Profitti da record e una remunerazione più elevata per i soci. Banca Mediolanum chiude in questo modo un 2025 da incorniciare: un anno in cui l’utile netto del gruppo legato al risparmio gestito è cresciuto dell’11% per raggiungere quota 1,24 miliardi di euro e il dividendo complessivo che sarà proposto all’approvazione dell’Assemblea è di conseguenza stato fissato a 1,25 euro, in aumento anche questo rispetto all’euro distribuito nel corso dell’esercizio precedente. «Risultati di assoluto rilievo» secondo l’amministratore delegato Massimo Doris, pronto anche a sottolineare «la solidità e la qualità» di un modello di business che ha permesso al Roe di attestarsi al 29,1 per cento.

Il bilancio nel dettaglio

Più in generale, la performance di Mediolanum è stata sostenuta principalmente dalla dinamica del risultato operativo, cresciuto del 10% rispetto all’anno precedente a 1,20 miliardi in un periodo in cui invece il margine da interessi si è sostanzialmente confermato a 812 milioni nonostante la riduzione dei tassi di interesse. In rialzo del 12% anche le commissioni nette, che hanno raggiunto nel 2025 1,31 miliardi grazie all’andamento favorevole dei mercati e al significativo contributo della raccolta netta gestita. Durante gli ultimi dodici mesi la raccolta netta totale è stata in effetti positiva per 11,64 miliardi (+11%) con una componente gestita pari a 9,06 miliardi (+18%) che rappresenta il migliori risultato annuo della storia della banca.

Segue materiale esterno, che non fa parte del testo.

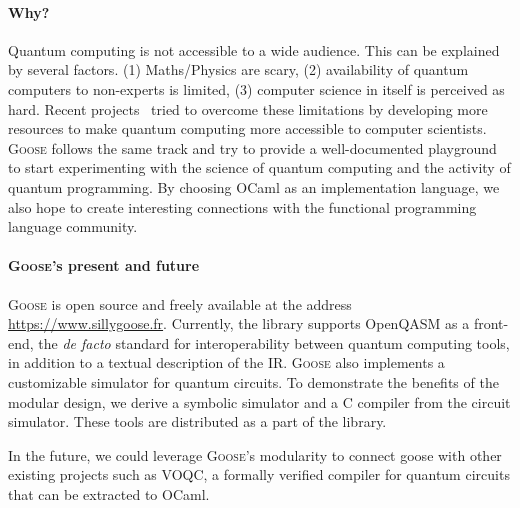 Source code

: \documentclass[a4paper]{easychair}
\newcommand{\projname}{\textsc{Goose}}
\newcommand{\projurl}{\url{https://www.sillygoose.fr}}
\begin{document}
\paragraph*{Why?} Quantum computing is not accessible to a wide audience. This can be explained by several factors.
 (1) Maths/Physics are scary, 
(2) availability of quantum computers to non-experts is limited, (3) computer science in itself is perceived as hard.
Recent projects~\cite{} tried to overcome these limitations by developing more resources to make quantum computing more accessible to computer scientists.
 \projname{} follows the same track and try to provide a well-documented playground to start experimenting with the science of quantum computing and the activity of quantum programming.
By choosing OCaml as an implementation language, we also hope to create interesting connections with the functional programming language community.

\paragraph*{\projname{}'s present and future} \projname{} is open source and freely available at the address \projurl{}.
Currently, the library supports OpenQASM as a front-end, the \textit{de facto} standard for interoperability between quantum computing tools, in addition to a textual description of the IR. \projname{} also implements a customizable simulator for quantum circuits. To demonstrate the benefits of the modular design, we derive a symbolic simulator and a C compiler from the circuit simulator. These tools are distributed as a part of the library.

In the future, we could leverage \projname{}'s modularity to connect goose with other existing projects such as VOQC, a formally verified compiler for quantum circuits that can be extracted to OCaml.





\end{document}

Le masse gestite e Amministrate sono invece cresciute del 12% a 155,80 miliardi.

Il bonus per i dipendenti

Sempre in relazione all’esercizio appena concluso, il dividendo ordinario si completerà con un saldo di 65 centesimi per azione che verranno distribuiti a primavera dopo i 60 centesimi già versati ai soci lo scorso novembre a titolo di acconto. Come ha ricordato Doris, verrà inoltre riconosciuto un bonus straordinario di 2mila euro a tutti i dipendenti e ai Family Banker, per la quarta volta in sei anni: «Un segnale concreto – ha aggiunto l’a.d. – della volontà di condividere i risultati raggiunti e di esprimere la nostra riconoscenza verso le persone che, con il loro impegno e la loro professionalità, rendono possibili questi successi».

Le previsioni per il 2026

Guardando all’anno che si è appena aperto, Banca Mediolanum si aspetta una raccolta netta in risparmio gestito ancora sostenuta, con volumi in linea con i 9 miliardi registrati del 2025 a fronte di una prospettiva di mercati stabili. Sempre riguardo al 2026 le attese sono inoltre per un margine da interessi in aumento di circa il 10% rispetto a quanto registrato nel precedente esercizio, per un rapporto fra costi e ricavi pari a circa il 38% e un costo del rischio attorno ai 20 punti base. Il dividendo è infine previsto in ulteriore crescita, almeno rispetto al valore base 2025 di 0,80 euro per azione.